**What is expected**: An exact copy of the data is required; the images should not appear in it.

**Supplied material**:

================================

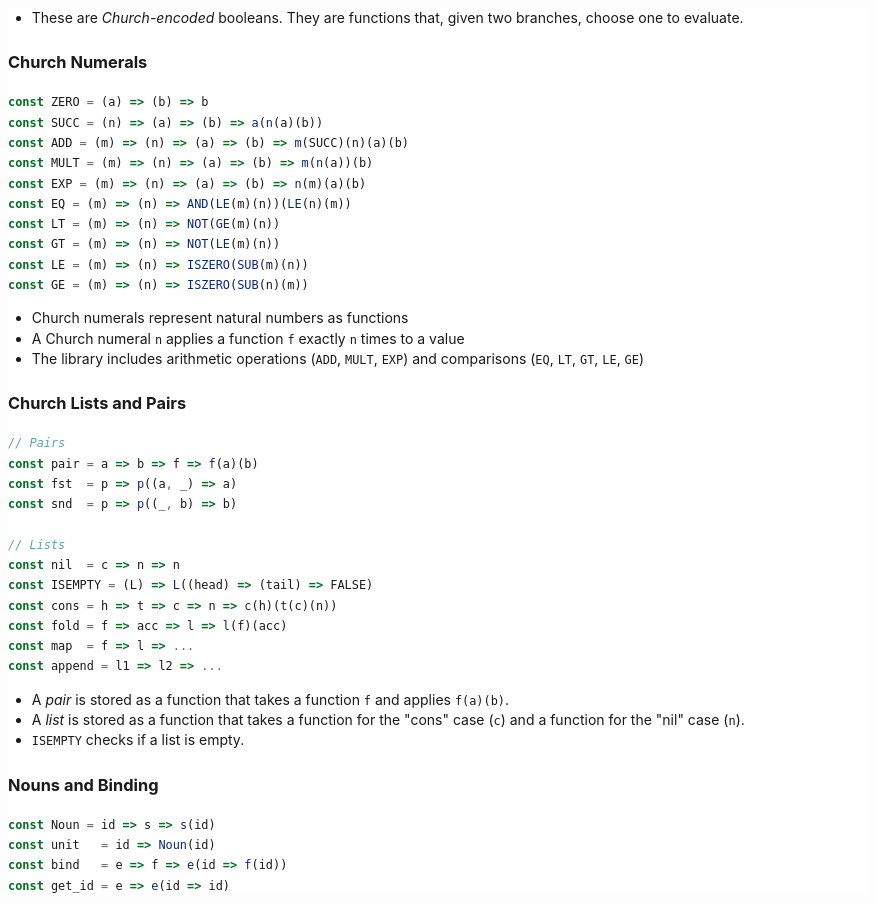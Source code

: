 - These are *Church-encoded* booleans. They are functions that, given two branches, choose one to evaluate.

### Church Numerals

```js
const ZERO = (a) => (b) => b
const SUCC = (n) => (a) => (b) => a(n(a)(b))
const ADD = (m) => (n) => (a) => (b) => m(SUCC)(n)(a)(b)
const MULT = (m) => (n) => (a) => (b) => m(n(a))(b)
const EXP = (m) => (n) => (a) => (b) => n(m)(a)(b)
const EQ = (m) => (n) => AND(LE(m)(n))(LE(n)(m))
const LT = (m) => (n) => NOT(GE(m)(n))
const GT = (m) => (n) => NOT(LE(m)(n))
const LE = (m) => (n) => ISZERO(SUB(m)(n))
const GE = (m) => (n) => ISZERO(SUB(n)(m))
```

- Church numerals represent natural numbers as functions
- A Church numeral `n` applies a function `f` exactly `n` times to a value
- The library includes arithmetic operations (`ADD`, `MULT`, `EXP`) and comparisons (`EQ`, `LT`, `GT`, `LE`, `GE`)

### Church Lists and Pairs

```js
// Pairs
const pair = a => b => f => f(a)(b)
const fst  = p => p((a, _) => a)
const snd  = p => p((_, b) => b)

// Lists
const nil  = c => n => n
const ISEMPTY = (L) => L((head) => (tail) => FALSE)
const cons = h => t => c => n => c(h)(t(c)(n))
const fold = f => acc => l => l(f)(acc)
const map  = f => l => ...
const append = l1 => l2 => ...
```

- A *pair* is stored as a function that takes a function `f` and applies `f(a)(b)`.
- A *list* is stored as a function that takes a function for the "cons" case (`c`) and a function for the "nil" case (`n`).
- `ISEMPTY` checks if a list is empty.

### Nouns and Binding

```js
const Noun = id => s => s(id)
const unit   = id => Noun(id)
const bind   = e => f => e(id => f(id))
const get_id = e => e(id => id)
```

================================

**Final answer**:
Source code

: - These are *Church-encoded* booleans. They are functions that, given two branches, choose one to evaluate.

### Church Numerals

```js
const ZERO = (a) => (b) => b
const SUCC = (n) => (a) => (b) => a(n(a)(b))
const ADD = (m) => (n) => (a) => (b) => m(SUCC)(n)(a)(b)
const MULT = (m) => (n) => (a) => (b) => m(n(a))(b)
const EXP = (m) => (n) => (a) => (b) => n(m)(a)(b)
const EQ = (m) => (n) => AND(LE(m)(n))(LE(n)(m))
const LT = (m) => (n) => NOT(GE(m)(n))
const GT = (m) => (n) => NOT(LE(m)(n))
const LE = (m) => (n) => ISZERO(SUB(m)(n))
const GE = (m) => (n) => ISZERO(SUB(n)(m))
```

- Church numerals represent natural numbers as functions
- A Church numeral `n` applies a function `f` exactly `n` times to a value
- The library includes arithmetic operations (`ADD`, `MULT`, `EXP`) and comparisons (`EQ`, `LT`, `GT`, `LE`, `GE`)

### Church Lists and Pairs

```js
// Pairs
const pair = a => b => f => f(a)(b)
const fst  = p => p((a, _) => a)
const snd  = p => p((_, b) => b)

// Lists
const nil  = c => n => n
const ISEMPTY = (L) => L((head) => (tail) => FALSE)
const cons = h => t => c => n => c(h)(t(c)(n))
const fold = f => acc => l => l(f)(acc)
const map  = f => l => ...
const append = l1 => l2 => ...
```

- A *pair* is stored as a function that takes a function `f` and applies `f(a)(b)`.
- A *list* is stored as a function that takes a function for the "cons" case (`c`) and a function for the "nil" case (`n`).
- `ISEMPTY` checks if a list is empty.

### Nouns and Binding

```js
const Noun = id => s => s(id)
const unit   = id => Noun(id)
const bind   = e => f => e(id => f(id))
const get_id = e => e(id => id)
```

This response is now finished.